JetBlue to end Burlington-Orlando nonstop: Few care, but it tells a story
Expect reduced service and competition on a couple of dozen major routes and for regional and smaller airports when American Airlines emerges from bankruptcy and inevitably merges with US Airways or another airline.
There will be no Congressional hearings, airline boycotts or much fuss now that JetBlue brass met with Vermont officials and confirmed that the airline plans to end in late November its only nonstop flight from Burlington Airport to Orlando.
JetBlue, which had operated the flight for several years, will continue to fly from Burlington to New York City airports, and from there customers can catch connecting flights to Orlando and under-served Florida airports.
The Burlington Airport’s interim director admits the nonstop flights were popular, but JetBlue didn’t see the consistent numbers it sought, according to a Boston.com story.
In recent years, the Burlington-Orlando story has been repeated untold times as major and minor carriers have cut service to regional or smaller airports.

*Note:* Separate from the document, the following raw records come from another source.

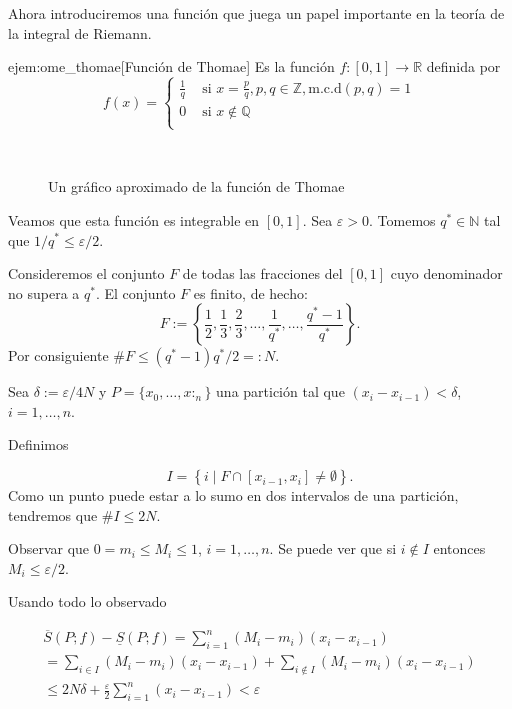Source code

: Ahora introduciremos una función que juega un papel importante en la teoría de la integral de Riemann.

\begin{ejemplo}{ejem:ome_thomae}[Función de Thomae] Es la función $f:[0,1]\to\mathbb{R}$ definida por 
\[
 f(x)=\begin{cases} \frac{1}{q} & \text{ si } x=\frac{p}{q},p,q\in\mathbb{Z}, \text{m.c.d}(p,q)=1
 \\0 & \text{ si }   x\notin\mathbb{Q}\\
\end{cases}
\]

\begin{figure}[H]
\\
\caption{Un gráfico aproximado de la función de Thomae}
\end{figure}

Veamos que esta función es integrable en $[0,1]$. Sea $\varepsilon>0$. Tomemos $q^*\in\mathbb{N}$ tal que $1/q^*\leq \varepsilon/2$.  

Consideremos el conjunto $F$ de todas las fracciones del $[0,1]$ cuyo denominador no supera a $q^*$. El conjunto $F$  es finito,  de hecho:
\begin{equation}\label{eq:conj_F}
  F:=\left\{\frac12,\frac13,\frac23,\ldots,\frac{1}{q^*},\ldots,\frac{q^*-1}{q^*} \right\}.
\end{equation}
Por consiguiente $\#F\leq (q^*-1)q^*/2=:N$.  

Sea $\delta:=\varepsilon/4N$ y $P=\{x_0,\ldots,x:_n\}$ una partición tal que $(x_i-x_{i-1})<\delta$, $i=1,\ldots,n$. 

Definimos
  
  \[
   I =\left\{i\mid F\cap  [x_{i-1},x_i]\neq\emptyset  \right \}.
  \]
  Como un punto puede estar a lo sumo en dos intervalos de una partición, tendremos que $\# I \leq 2N.$



Observar que $0=m_i\leq M_i\leq 1 $, $i=1,\ldots,n$. Se puede ver que si $i\not \in    I $ entonces $M_i\leq \varepsilon/2$.


Usando todo lo observado 

\begin{multline*}
 \overline{S}(P;f)-\underline{S}(P;f)=\sum_{i=1}^n(M_i-m_i)(x_i-x_{i-1})\\ =\sum_{i\in I}(M_i-m_i)(x_i-x_{i-1})+\sum_{i\notin I} (M_i-m_i)(x_i-x_{i-1})\\
 \leq 2N\delta+\frac{\varepsilon}{2}\sum_{i=1}^n(x_i-x_{i-1})<\varepsilon
\end{multline*}
    

\end{ejemplo}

As a traveler, you just can’t get from here to there anymore — at least not conveniently.
And, the situation will only get worse with the next big airline consolidation scenario — American Airlines with US Airways or whomever the dance partner ends up being.

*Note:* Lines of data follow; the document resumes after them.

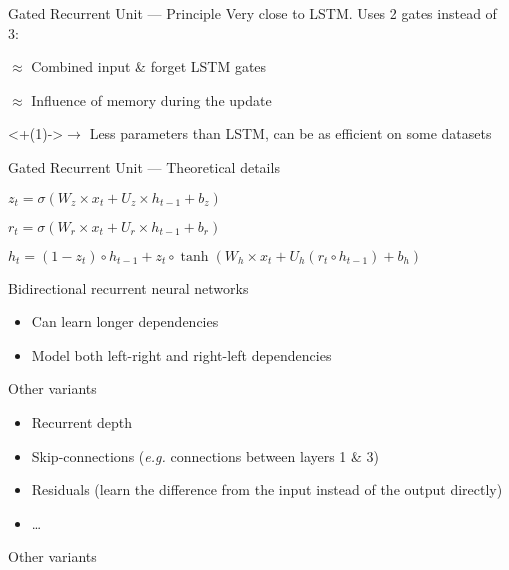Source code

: \begin{frame}{Gated Recurrent Unit --- Principle}
  Very close to LSTM. Uses 2 gates instead of 3:
  \begin{description}[<+(1)->]
    \item[Update gate] $\approx$ Combined input \& forget LSTM gates
    \item[Reset gate] $\approx$ Influence of memory during the update
  \end{description}
  \onslide<+(1)->{$\rightarrow$ Less parameters than LSTM, can be as efficient on some datasets}
\end{frame}

\begin{frame}{Gated Recurrent Unit --- Theoretical details}
  \begin{description}[<+->]
    \item[Update gate] $z_t = \sigma (W_z \times x_t + U_z \times h_{t - 1} + b_z)$
    \item[Reset gate] $r_t = \sigma (W_r \times x_t + U_r \times h_{t - 1} + b_r)$
    \item[Output] $h_t = (1 - z_t) \circ h_{t - 1} + z_t \circ \tanh(W_h \times x_t + U_h (r_t \circ h_{t - 1}) + b_h)$
  \end{description}
\end{frame}

\begin{frame}{Bidirectional recurrent neural networks}
  \begin{itemize}[<+(1)->]
    \item Can learn longer dependencies
    \item Model both left-right and right-left dependencies
  \end{itemize}
\end{frame}

\begin{frame}{Other variants}
  \begin{itemize}[<+->]
    \item Recurrent depth
    \item Skip-connections (\emph{e.g.} connections between layers 1 \& 3)
    \item Residuals (learn the difference from the input instead of the output directly)
    \item …
  \end{itemize}
\end{frame}

\begin{frame}{Other variants}
\end{frame}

For example, the recent American Antitrust Institute-Business Travel Coalition white paper on a potential tie-up between American and US Airways suggests overlapping service on 22 routes would lead to capacity reductions at hubs, and would have a ripple effect.
Delta did it, too
And, given the track record from the Delta-Northwest merger, such consolidation fever would be bad news for smaller airports, communities and travelers trying to get there.

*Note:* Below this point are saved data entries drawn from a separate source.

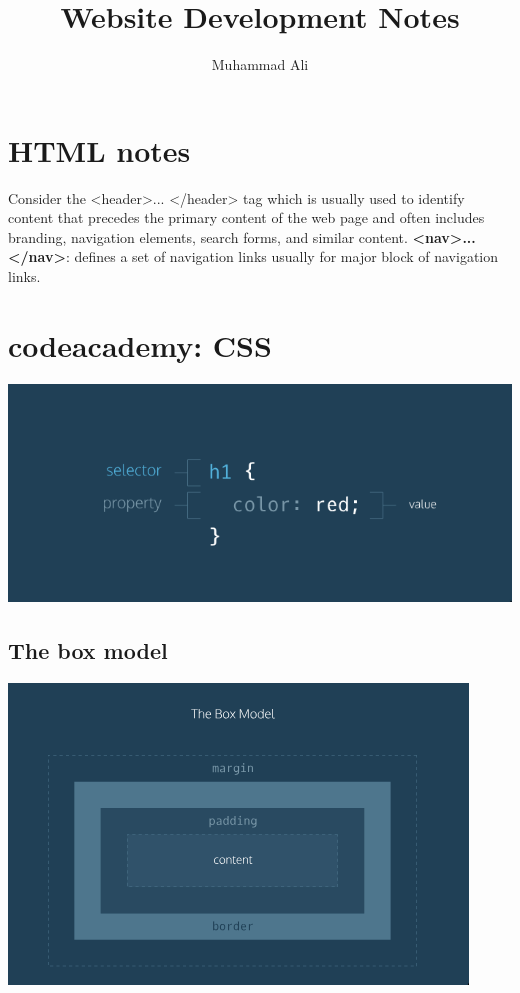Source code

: \documentclass{article}
\def\html#1{{\textless#1\textgreater ... \textless/#1\textgreater}}
\begin{document}
\title{Website Development Notes}
\author{Muhammad Ali}
\date{}
\maketitle

\section{HTML notes}
Consider the \html{header} tag which is usually used to identify content that precedes the primary content of the web page and often includes branding, navigation elements, search forms, and similar content.\newline \newline
\textbf{\html{nav}}: defines a set of navigation links usually for major block of navigation links.


\section{codeacademy: CSS}
\includegraphics[scale=0.25]{css-outline.png}
\subsection{The box model}
\includegraphics[scale=0.5]{box-model.png}
\end{document}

“It is worthwhile noting that while our analysis does not include behind-the-hub airports, a highly probable result of capacity adjustments at hubs is the degradation of service to behind-the-hub communities, which includes small and medium-size cities,” the white paper states. “Moreover, empirical work supports the notion that consolidation leads to consumer welfare losses involving small airports, with evidence from the Delta-Northwest merger.”
Such is the undeniable trend in this era of airline mergers and deregulation as passengers from airports large and small have to cope with higher fares, reduced airline capacity, and fewer options in finding flights that don’t include stopovers and do feature lots of downtime.